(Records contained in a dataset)
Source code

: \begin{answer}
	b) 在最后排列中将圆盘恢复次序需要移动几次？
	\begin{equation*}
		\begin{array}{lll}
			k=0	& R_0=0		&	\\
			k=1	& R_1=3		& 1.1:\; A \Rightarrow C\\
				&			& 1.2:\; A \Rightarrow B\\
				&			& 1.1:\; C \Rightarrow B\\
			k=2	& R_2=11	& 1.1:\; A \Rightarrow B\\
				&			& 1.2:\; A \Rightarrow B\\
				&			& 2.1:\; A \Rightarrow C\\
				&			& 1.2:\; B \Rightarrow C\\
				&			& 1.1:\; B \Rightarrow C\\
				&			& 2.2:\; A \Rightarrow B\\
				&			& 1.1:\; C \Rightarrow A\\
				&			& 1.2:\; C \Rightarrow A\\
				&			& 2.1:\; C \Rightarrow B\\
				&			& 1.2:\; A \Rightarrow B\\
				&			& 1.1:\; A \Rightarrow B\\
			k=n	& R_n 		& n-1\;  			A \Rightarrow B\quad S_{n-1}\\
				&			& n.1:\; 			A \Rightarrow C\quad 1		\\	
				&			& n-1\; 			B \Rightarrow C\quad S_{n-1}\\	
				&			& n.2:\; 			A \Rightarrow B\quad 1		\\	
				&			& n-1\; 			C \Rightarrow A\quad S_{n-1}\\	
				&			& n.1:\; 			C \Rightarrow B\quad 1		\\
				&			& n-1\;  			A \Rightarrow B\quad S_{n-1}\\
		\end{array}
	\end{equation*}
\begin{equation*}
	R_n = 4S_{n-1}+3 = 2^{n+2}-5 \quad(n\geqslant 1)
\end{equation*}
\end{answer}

▸ Activity:
Scan the data above for the word "quad". Copy every line in which it is found.

▸ Task response:
			k=n	& R_n 		& n-1\;  			A \Rightarrow B\quad S_{n-1}\\
				&			& n.1:\; 			A \Rightarrow C\quad 1		\\	
				&			& n-1\; 			B \Rightarrow C\quad S_{n-1}\\	
				&			& n.2:\; 			A \Rightarrow B\quad 1		\\	
				&			& n-1\; 			C \Rightarrow A\quad S_{n-1}\\	
				&			& n.1:\; 			C \Rightarrow B\quad 1		\\
				&			& n-1\;  			A \Rightarrow B\quad S_{n-1}\\
	R_n = 4S_{n-1}+3 = 2^{n+2}-5 \quad(n\geqslant 1)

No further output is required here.